Let's be honest: in front of nearly an hour of distortions spread across four arrhythmic, amelodic songs, with an almost zen-like stillness, it would be easy to think of a bad joke. But just staying on the surface, we would completely ignore the conceptual side of the Sunn O))) project, perhaps its true essence. Listening to these four songs is like looking through a microscope: you are so close to the sound that you can't recognize it, as if the riffs are expanding and stretching in front of our eyes, to the point that we can't tell where they start and where they end, to the point that their movement seems so slow that we confuse it for stasis. This is why it's advisable to listen to the record at unbearable volumes, you have to be submerged and overwhelmed by the breadth and height of the sound, you really have to be completely enveloped by it. Even the little gems and classy touches of the record are only appreciable at high volumes; the distorted and unrecognizable high notes of the opener "Richard", the timid clean vocals of "NN O)))", the ghost drum patterns in "Rabbits' Revenge", the disturbing effect and the heavy palm mute of "Ra at Dusk".

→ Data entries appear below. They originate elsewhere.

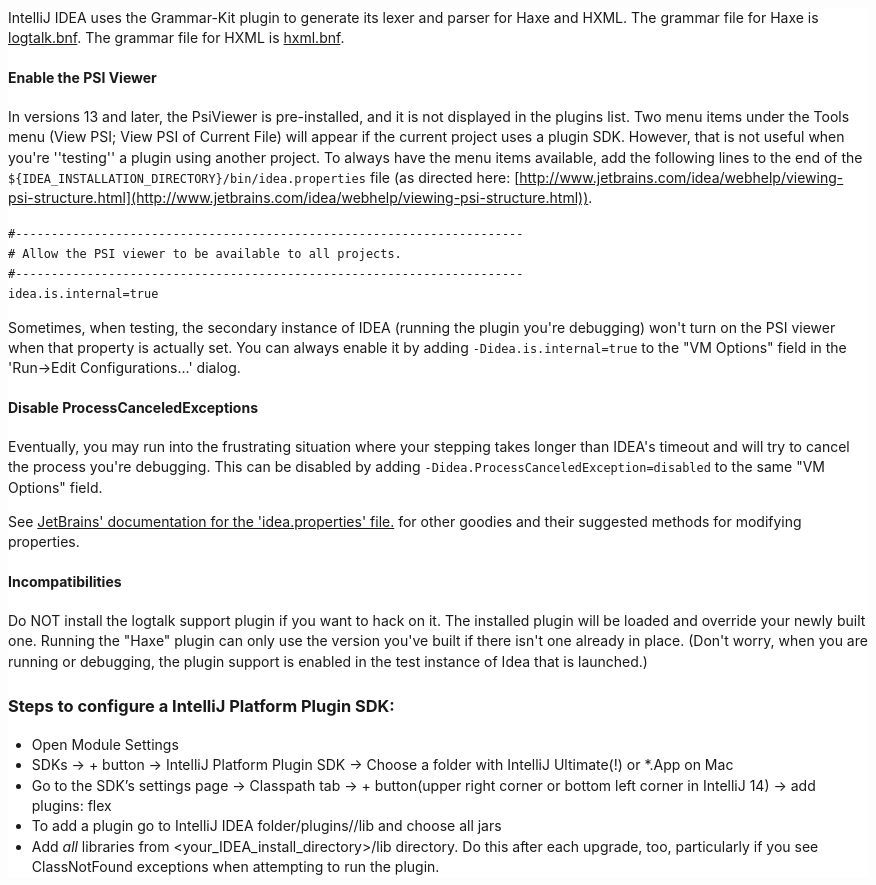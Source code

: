 IntelliJ IDEA uses the Grammar-Kit plugin to generate its lexer and parser for Haxe and HXML.
The grammar file for Haxe is [logtalk.bnf](https://github.com/JetBrains/intellij-logtalk/blob/master/grammar/logtalk.bnf).
The grammar file for HXML is [hxml.bnf](https://github.com/JetBrains/intellij-logtalk/blob/master/src/common/com/intellij/plugins/logtalk/hxml/hxml.bnf).

#### Enable the PSI Viewer
In versions 13 and later, the PsiViewer is pre-installed, and it is not 
displayed in the plugins list.  Two menu items under the Tools menu 
(View PSI; View PSI of Current File) will appear if the current project 
uses a plugin SDK.  However, that is not useful when you're ''testing'' 
a plugin using another project.  To always have the menu items available, 
add the following lines to the end of the 
`${IDEA_INSTALLATION_DIRECTORY}/bin/idea.properties` file 
(as directed here: [http://www.jetbrains.com/idea/webhelp/viewing-psi-structure.html](http://www.jetbrains.com/idea/webhelp/viewing-psi-structure.html)).


    #-----------------------------------------------------------------------
    # Allow the PSI viewer to be available to all projects.
    #-----------------------------------------------------------------------
    idea.is.internal=true


Sometimes, when testing, the secondary instance of IDEA (running the plugin you're debugging) won't turn
on the PSI viewer when that property is actually set.  You can always enable it by adding
  `-Didea.is.internal=true`
to the "VM Options" field in the 'Run->Edit Configurations...' dialog.

#### Disable ProcessCanceledExceptions

Eventually, you may run into the frustrating situation where your stepping takes longer than
IDEA's timeout and will try to cancel the process you're debugging.  This can be disabled by adding
  `-Didea.ProcessCanceledException=disabled`
to the same "VM Options" field.

See [JetBrains' documentation for the 'idea.properties' file.](https://www.jetbrains.com/help/idea/2017.1/file-idea-properties.html) for
other goodies and their suggested methods for modifying properties.

#### Incompatibilities
Do NOT install the logtalk support plugin if you want to hack on it.  The installed plugin will be loaded and
override your newly built one.  Running the "Haxe" plugin can only use the version you've built if there
isn't one already in place.  (Don't worry, when you are running or debugging, the plugin support is
enabled in the test instance of Idea that is launched.)

### Steps to configure a IntelliJ Platform Plugin SDK:
- Open Module Settings
- SDKs -> + button -> IntelliJ Platform Plugin SDK -> Choose a folder with IntelliJ Ultimate(!) or *.App on Mac
- Go to the SDK’s settings page -> Classpath tab -> + button(upper right corner or bottom left corner in IntelliJ 14) -> add plugins: flex
- To add a plugin go to IntelliJ IDEA folder/plugins/<plugin-name>/lib and choose all jars
- Add *all* libraries from <your_IDEA_install_directory>/lib directory.  Do this after each upgrade, too,
particularly if you see ClassNotFound exceptions when attempting to run the plugin.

Speaking of more technical data, the record presents itself quite well: the artwork is intriguing enough, the production is excellent, powerful and clear enough, and fits perfectly with the content of the record. On the instrumental skill side there's little to say: perhaps anyone could replay these songs, considering how slow they are, but perhaps few would have been able to conceive them so well; think about it for a moment: what does it take not to bore with high execution speed and with two billion notes per piece? Does it seem the same to you to not bore with four notes at a very slow rhythm and without a rhythm section? I don't think so. So why do Dream Theater bore me and Sunn O))) don't? Perhaps because the latter are truly capable composers, and I'm not discovering anything new; Greg Anderson and Stephen O'Malley were people already quite known in the underground scene, no surprise that they knew their stuff.

My rating for the record is a solid 4.5, but to be taken with a grain of salt. Since listening to this work is a strictly personal experience, I cannot claim to give a truly objective rating. More than ever, with this work, matters of taste are the only law to follow. Follow them!!